◆ ACTIVITY ◆
Please copy exactly the lines from the top of the data through the line containing "- GPS hardware access patterns", and nothing else.

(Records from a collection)
§ §

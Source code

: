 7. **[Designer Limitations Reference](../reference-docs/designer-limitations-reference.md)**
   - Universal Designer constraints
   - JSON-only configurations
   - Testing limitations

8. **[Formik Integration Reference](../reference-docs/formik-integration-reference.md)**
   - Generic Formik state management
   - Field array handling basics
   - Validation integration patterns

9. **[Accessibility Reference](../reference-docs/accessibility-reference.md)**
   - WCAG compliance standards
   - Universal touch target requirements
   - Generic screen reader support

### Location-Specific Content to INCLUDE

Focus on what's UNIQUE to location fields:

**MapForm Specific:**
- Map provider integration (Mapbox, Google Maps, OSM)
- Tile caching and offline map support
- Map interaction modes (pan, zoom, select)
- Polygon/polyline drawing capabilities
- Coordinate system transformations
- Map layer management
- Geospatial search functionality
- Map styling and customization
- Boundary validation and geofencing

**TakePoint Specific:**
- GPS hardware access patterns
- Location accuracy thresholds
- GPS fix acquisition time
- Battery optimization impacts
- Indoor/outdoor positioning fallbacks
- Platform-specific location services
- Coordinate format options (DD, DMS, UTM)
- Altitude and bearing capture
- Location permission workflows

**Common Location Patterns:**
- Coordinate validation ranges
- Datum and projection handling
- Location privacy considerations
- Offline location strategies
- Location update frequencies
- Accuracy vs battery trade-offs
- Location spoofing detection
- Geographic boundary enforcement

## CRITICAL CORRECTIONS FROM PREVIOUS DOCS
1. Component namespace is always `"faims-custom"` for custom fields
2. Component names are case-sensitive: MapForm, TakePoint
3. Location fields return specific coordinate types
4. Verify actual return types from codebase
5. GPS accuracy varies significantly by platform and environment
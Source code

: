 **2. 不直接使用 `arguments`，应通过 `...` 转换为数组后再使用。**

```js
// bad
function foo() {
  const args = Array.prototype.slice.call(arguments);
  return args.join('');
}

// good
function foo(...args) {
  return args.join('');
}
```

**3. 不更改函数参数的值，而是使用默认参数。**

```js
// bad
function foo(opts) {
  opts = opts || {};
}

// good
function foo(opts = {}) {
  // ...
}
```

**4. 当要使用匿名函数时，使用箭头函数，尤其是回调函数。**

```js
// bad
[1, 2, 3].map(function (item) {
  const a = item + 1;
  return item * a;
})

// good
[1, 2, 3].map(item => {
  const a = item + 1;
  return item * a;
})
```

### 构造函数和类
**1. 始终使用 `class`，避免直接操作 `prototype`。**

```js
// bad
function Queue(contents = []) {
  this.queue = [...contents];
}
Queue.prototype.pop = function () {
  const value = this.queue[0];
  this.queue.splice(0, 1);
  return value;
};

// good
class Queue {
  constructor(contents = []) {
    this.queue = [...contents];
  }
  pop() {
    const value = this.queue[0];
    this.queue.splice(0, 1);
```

§ §

◆ COMPLETED EXERCISE ◆
Source code

: 7. **[Designer Limitations Reference](../reference-docs/designer-limitations-reference.md)**
   - Universal Designer constraints
   - JSON-only configurations
   - Testing limitations

8. **[Formik Integration Reference](../reference-docs/formik-integration-reference.md)**
   - Generic Formik state management
   - Field array handling basics
   - Validation integration patterns

9. **[Accessibility Reference](../reference-docs/accessibility-reference.md)**
   - WCAG compliance standards
   - Universal touch target requirements
   - Generic screen reader support

### Location-Specific Content to INCLUDE

Focus on what's UNIQUE to location fields:

**MapForm Specific:**
- Map provider integration (Mapbox, Google Maps, OSM)
- Tile caching and offline map support
- Map interaction modes (pan, zoom, select)
- Polygon/polyline drawing capabilities
- Coordinate system transformations
- Map layer management
- Geospatial search functionality
- Map styling and customization
- Boundary validation and geofencing

**TakePoint Specific:**
- GPS hardware access patterns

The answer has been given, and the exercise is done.